In 1965 the oil company Occidental won concessions to prospect for oil across 5000 km² of desert in Libya (blocks 102 and 103). The company discovered approximately 3bn barrels of oil and, at one point, was extracting 800,000 barrels of oil per day (bpd). At this rate of extraction the Occidental field would last for just ten years. During those ten years the sun would radiate 2300 kilowatt hours (kWh) of energy per year onto each square metre of the Libyan desert. The amount of solar energy that fell on blocks 102 and 103 was 31.5bn kWh per day – the equivalent energy provided by 16.5 million bpd or, during the lifetime of the oilfield, the total equivalent energy of 60bn barrels of oil.
This goes some way to show just what an inefficient oil producer nature is. It took hundreds of thousands of years for the many billions of kilowatt hours of the sun’s energy to be transformed into a few million barrels of oil. Unfortunately we are consuming that oil in the space of a few decades. At some point in this century the mismatch between production and consumption will become apparent to both the oil producers and energy consumers.
However, while nature struggled to turn solar energy into fuel in an efficient and timely manner, at present, man can do little better. Compared with extracting oil from a well, the cost of collecting solar energy over a wide area is prohibitively high. It costs as little as $3000 to activate (bring into production) a barrel of oil per day, while activating the solar energy equivalent of that barrel of oil can cost as much as $1m. Wind energy fares a little better, but it still can cost over $50,000 to activate the equivalent of a barrel per day of oil in wind energy. On this basis, oil reserves would have to shrink radically before we turned to the large-scale production of energy from renewable sources, and the cost of activating renewable energy would, at first sight, bankrupt the economies of most industrial countries.

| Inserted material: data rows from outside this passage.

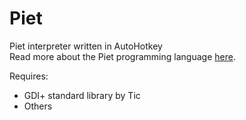 Piet
====

Piet interpreter written in AutoHotkey  
Read more about the Piet programming language [here](http://en.wikipedia.org/wiki/Esoteric_programming_language#Piet).

Requires:
<ul>
    <li>GDI+ standard library by Tic</li>
    <li>Others</li>
</ul>
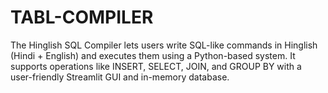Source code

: # TABL-COMPILER
The Hinglish SQL Compiler lets users write SQL-like commands in Hinglish (Hindi + English) and executes them using a Python-based system. It supports operations like INSERT, SELECT, JOIN, and GROUP BY with a user-friendly Streamlit GUI and in-memory database.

Even so, wind energy is proving profitable – in some cases, producing electricity using a wind turbine can cost less than using coal or oil. As well, within a decade, alternatives to silicon crystal based photovoltaic solar collectors will bring down the cost of converting the sun’s energy into fuel. Energy farming using second generation solar cells could earn technology vendors over $60m for each pilot sized 1 km² energy farm. It is envisaged that there may be as many as ten such, subsidised, farms built around the world that exploit second generation, polymer based, photovoltaic technology. A third generation, nanostructured, photovoltaic technology that uses the sun’s energy to split water into oxygen and hydrogen, while currently in an early stage of development, could see commercially viable energy farms coming on stream within two decades.
As power generation using renewable resources involves the gathering of energy over a wide geographic area, rather than a concentrated point such as a wellhead, an agricultural rather than an industrial model should be employed. In this report we examine a new model for the generation of energy – one based on farming rather than extraction.